Bülent Arınç, Antalya Gazeteciler Cemiyeti'nin ödül töreni öncesinde gündeme ilişkin soruları cevapladı. İki yıl süren Balyoz davası sonunda 'beğenilse de, beğenilmese de' 3 kişilik ağır ceza heyetinin bir karar verdiğini belirten Arınç, "Sanıkların yüzde 10'u beraat etti. Geri kalanlara mahkumiyet kararı verildi. Hiçbirimiz insani olarak 'oh oldu, iyi oldu' demek durumunda değiliz." dedi.
Yargı sürecin ilk aşamasının tamamlandığını, 'Çok ağır cezalar verildi.
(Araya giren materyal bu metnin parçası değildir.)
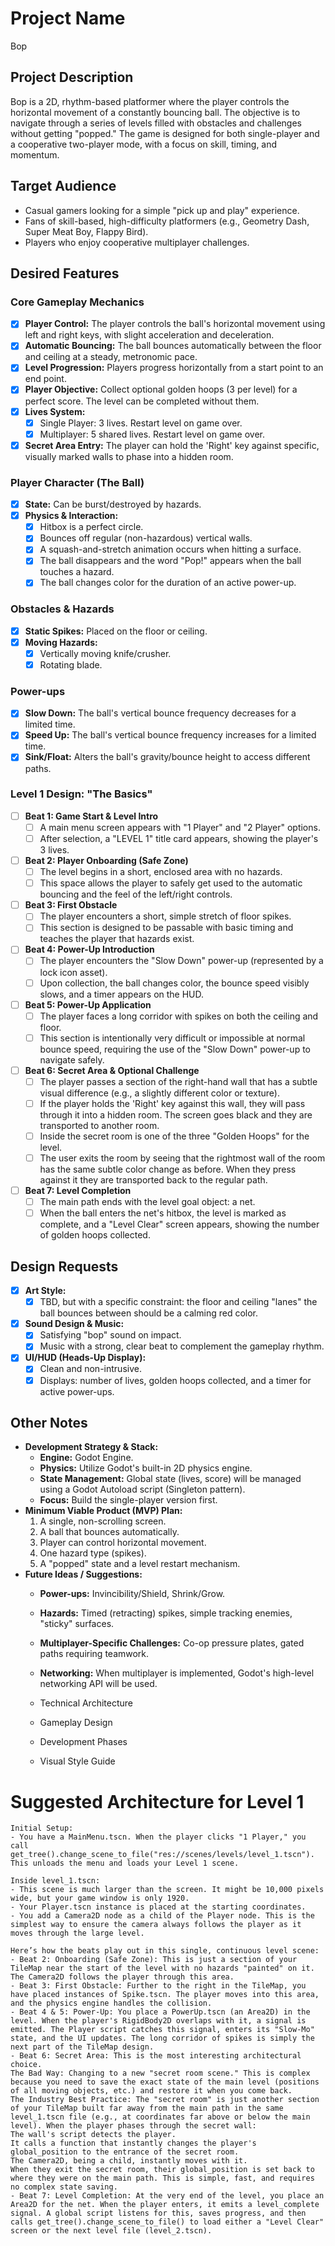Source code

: # Project Name
Bop

## Project Description
Bop is a 2D, rhythm-based platformer where the player controls the horizontal movement of a constantly bouncing ball. The objective is to navigate through a series of levels filled with obstacles and challenges without getting "popped." The game is designed for both single-player and a cooperative two-player mode, with a focus on skill, timing, and momentum.

## Target Audience
- Casual gamers looking for a simple "pick up and play" experience.
- Fans of skill-based, high-difficulty platformers (e.g., Geometry Dash, Super Meat Boy, Flappy Bird).
- Players who enjoy cooperative multiplayer challenges.

## Desired Features

### Core Gameplay Mechanics
- [X] **Player Control:** The player controls the ball's horizontal movement using left and right keys, with slight acceleration and deceleration.
- [X] **Automatic Bouncing:** The ball bounces automatically between the floor and ceiling at a steady, metronomic pace.
- [X] **Level Progression:** Players progress horizontally from a start point to an end point.
- [X] **Player Objective:** Collect optional golden hoops (3 per level) for a perfect score. The level can be completed without them.
- [X] **Lives System:**
    - [X] Single Player: 3 lives. Restart level on game over.
    - [X] Multiplayer: 5 shared lives. Restart level on game over.
- [X] **Secret Area Entry:** The player can hold the 'Right' key against specific, visually marked walls to phase into a hidden room.

### Player Character (The Ball)
- [X] **State:** Can be burst/destroyed by hazards.
- [X] **Physics & Interaction:**
    - [X] Hitbox is a perfect circle.
    - [X] Bounces off regular (non-hazardous) vertical walls.
    - [X] A squash-and-stretch animation occurs when hitting a surface.
    - [X] The ball disappears and the word "Pop!" appears when the ball touches a hazard.
    - [X] The ball changes color for the duration of an active power-up.

### Obstacles & Hazards
- [X] **Static Spikes:** Placed on the floor or ceiling.
- [X] **Moving Hazards:**
    - [X] Vertically moving knife/crusher.
    - [X] Rotating blade.

### Power-ups
- [X] **Slow Down:** The ball's vertical bounce frequency decreases for a limited time.
- [X] **Speed Up:** The ball's vertical bounce frequency increases for a limited time.
- [X] **Sink/Float:** Alters the ball's gravity/bounce height to access different paths.

### Level 1 Design: "The Basics"
- [ ] **Beat 1: Game Start & Level Intro**
    - [ ] A main menu screen appears with "1 Player" and "2 Player" options.
    - [ ] After selection, a "LEVEL 1" title card appears, showing the player's 3 lives.
- [ ] **Beat 2: Player Onboarding (Safe Zone)**
    - [ ] The level begins in a short, enclosed area with no hazards.
    - [ ] This space allows the player to safely get used to the automatic bouncing and the feel of the left/right controls.
- [ ] **Beat 3: First Obstacle**
    - [ ] The player encounters a short, simple stretch of floor spikes.
    - [ ] This section is designed to be passable with basic timing and teaches the player that hazards exist.
- [ ] **Beat 4: Power-Up Introduction**
    - [ ] The player encounters the "Slow Down" power-up (represented by a lock icon asset).
    - [ ] Upon collection, the ball changes color, the bounce speed visibly slows, and a timer appears on the HUD.
- [ ] **Beat 5: Power-Up Application**
    - [ ] The player faces a long corridor with spikes on both the ceiling and floor.
    - [ ] This section is intentionally very difficult or impossible at normal bounce speed, requiring the use of the "Slow Down" power-up to navigate safely.
- [ ] **Beat 6: Secret Area & Optional Challenge**
    - [ ] The player passes a section of the right-hand wall that has a subtle visual difference (e.g., a slightly different color or texture).
    - [ ] If the player holds the 'Right' key against this wall, they will pass through it into a hidden room. The screen goes black and they are transported to another room. 
    - [ ] Inside the secret room is one of the three "Golden Hoops" for the level.
    - [ ] The user exits the room by seeing that the rightmost wall of the room has the same subtle color change as before. When they press against it they are transported back to the regular path. 
- [ ] **Beat 7: Level Completion**
    - [ ] The main path ends with the level goal object: a net.
    - [ ] When the ball enters the net's hitbox, the level is marked as complete, and a "Level Clear" screen appears, showing the number of golden hoops collected.

## Design Requests
- [X] **Art Style:**
    - [X] TBD, but with a specific constraint: the floor and ceiling "lanes" the ball bounces between should be a calming red color.
- [X] **Sound Design & Music:**
    - [X] Satisfying "bop" sound on impact.
    - [X] Music with a strong, clear beat to complement the gameplay rhythm.
- [X] **UI/HUD (Heads-Up Display):**
    - [X] Clean and non-intrusive.
    - [X] Displays: number of lives, golden hoops collected, and a timer for active power-ups.

## Other Notes
- **Development Strategy & Stack:**
    - **Engine:** Godot Engine.
    - **Physics:** Utilize Godot's built-in 2D physics engine.
    - **State Management:** Global state (lives, score) will be managed using a Godot Autoload script (Singleton pattern).
    - **Focus:** Build the single-player version first.
- **Minimum Viable Product (MVP) Plan:**
    1. A single, non-scrolling screen.
    2. A ball that bounces automatically.
    3. Player can control horizontal movement.
    4. One hazard type (spikes).
    5. A "popped" state and a level restart mechanism.
- **Future Ideas / Suggestions:**
    - **Power-ups:** Invincibility/Shield, Shrink/Grow.
    - **Hazards:** Timed (retracting) spikes, simple tracking enemies, "sticky" surfaces.
    - **Multiplayer-Specific Challenges:** Co-op pressure plates, gated paths requiring teamwork.
    - **Networking:** When multiplayer is implemented, Godot's high-level networking API will be used.


    - Technical Architecture
    - Gameplay Design
    - Development Phases
    - Visual Style Guide


# Suggested Architecture for Level 1
    Initial Setup:
    - You have a MainMenu.tscn. When the player clicks "1 Player," you call get_tree().change_scene_to_file("res://scenes/levels/level_1.tscn"). This unloads the menu and loads your Level 1 scene.

    Inside level_1.tscn:
    - This scene is much larger than the screen. It might be 10,000 pixels wide, but your game window is only 1920.
    - Your Player.tscn instance is placed at the starting coordinates.
    - You add a Camera2D node as a child of the Player node. This is the simplest way to ensure the camera always follows the player as it moves through the large level.

    Here’s how the beats play out in this single, continuous level scene:
    - Beat 2: Onboarding (Safe Zone): This is just a section of your TileMap near the start of the level with no hazards "painted" on it. The Camera2D follows the player through this area.
    - Beat 3: First Obstacle: Further to the right in the TileMap, you have placed instances of Spike.tscn. The player moves into this area, and the physics engine handles the collision.
    - Beat 4 & 5: Power-Up: You place a PowerUp.tscn (an Area2D) in the level. When the player's RigidBody2D overlaps with it, a signal is emitted. The Player script catches this signal, enters its "Slow-Mo" state, and the UI updates. The long corridor of spikes is simply the next part of the TileMap design.
    - Beat 6: Secret Area: This is the most interesting architectural choice.
    The Bad Way: Changing to a new "secret room scene." This is complex because you need to save the exact state of the main level (positions of all moving objects, etc.) and restore it when you come back.
    The Industry Best Practice: The "secret room" is just another section of your TileMap built far away from the main path in the same level_1.tscn file (e.g., at coordinates far above or below the main level). When the player phases through the secret wall:
    The wall's script detects the player.
    It calls a function that instantly changes the player's global_position to the entrance of the secret room.
    The Camera2D, being a child, instantly moves with it.
    When they exit the secret room, their global_position is set back to where they were on the main path. This is simple, fast, and requires no complex state saving.
    - Beat 7: Level Completion: At the very end of the level, you place an Area2D for the net. When the player enters, it emits a level_complete signal. A global script listens for this, saves progress, and then calls get_tree().change_scene_to_file() to load either a "Level Clear" screen or the next level file (level_2.tscn).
Çok haksız oldu' diyenlerin ve bunun aksini söyleyenlerin bundan sonraki süreçleri beklemeleri gerektiğini belirten Arınç, "Ben dün de ifade ettim. Mahkumiyete hiç kimse sevinmez, sevinmemeli ama iddialar ciddiydi. Bu iddiaları ciddi bulan sanıyorum ki deliler bulundu. Doğruluğunu temyiz aşamasından sonra vereceğiz. Temyizden sonra belki Anayasa Mahkemesi'ne başvuranlar olabilir. Ben geçmiş olsun diyorum." diye konuştu.
Arınç, CHP Genel Başkan Yardımcısı Gürsel Tekin'in kendisiyle ilgili sözlerine ise şu karşılığı verdi: "Güya ben çok mutlu olmuşum. Bu çok yanlıştır. Ben böyle bir şey sarf etmedim. Bu insani olmaz. Bunu söylemek için ancak insanın Gürsel Tekin olması lazım. Ben hep tutukluluk sürelerinin uzunluğundan şikayet ediyorum. Tutukluluk bir tedbir olmaması lazım. Mahkeme kararı verilmediği sürece tutukluğun kaldırılmasını istiyorum. Hem milletvekilleri hakkında hem de içeride yatan tüm milletvekilleri hakkında. Dışarıdayken de mahkeme devam edebilir. Ben sadece mahkemelerin bir an önce sonuçlanmasını istemiştim. Bir dava iki, üç, dört sene sürmez. Burada iki senenin sonunda bir karar verilmiş oldu. Bence bir siyasetçide siyasetçi dışındaki herkeste birinin sözleri kendine anlatıldığında iyi okumalı, dinlemeli ve bizzat görmeli. Ondan sonra bir değerlendirme yapmalı. Doğrusu Sayın Tekin'e ben de yakıştıramadım."
Bülent Arınç, son günlerde artan terör olaylarında istihbarat eksikliği olup olmadığı yönündeki bir soruya ise şu cevabı verdi: "Son günlerdeki terör saldırıları hepimizi üzüyor. Şehitlerimize yeni şehitler ekleniyor. Onlara Allah'tan rahmet diliyoruz. Teröre karşı çok iyi sonuçlar alacağımıza ben inanıyorum. Biz de her olayın öncesi ve sonrası adli ve idari açıdan soruşturulur. Savcımıza ve Bingöl'de yapılan saldırılarda bir eksiklik, ihmal ya da vazifeyi kötüye kullanım varsa bunun sorumluları hakkında mutlaka gereken yapılır. Bütün istihbarat örgütlerimizin çalışmasına rağmen yine de önleyemediğimiz eylemler var. Bazı eylemler kötü sonuçlara neden olabiliyor. Ama bu eylemlerin birçoğu engellenebiliyor. Bunlardan çok fazla haberinizde olmuyor. Elimizden geleni yapıyoruz. İstihbarat paylaşımını yapıyoruz. Bütün imkanları kullanıyoruz. Bunun ötesinde ne yapmak gerekiyorsa büyük bir kararlılık içerisinde yapıyoruz. Biz devletiz, biz terörist değiliz. Onların mantığı ile onların yöntemi ile onların saldırı yaptığı gibi hareket edemeyiz. Biz devletiz, devletin iki yüzü yoktur. Tek yüzü var o da hukuktur. Hukuk içerisinde mücadele etmekteyiz. Türkiye'de normal hayat devam ediyor. Ne sıkıyönetim, ne de olağanüstü hal ilan etme niyetindeyiz. Hükümetin gücü bunun en kısa zamanda üstesinden gelecektir."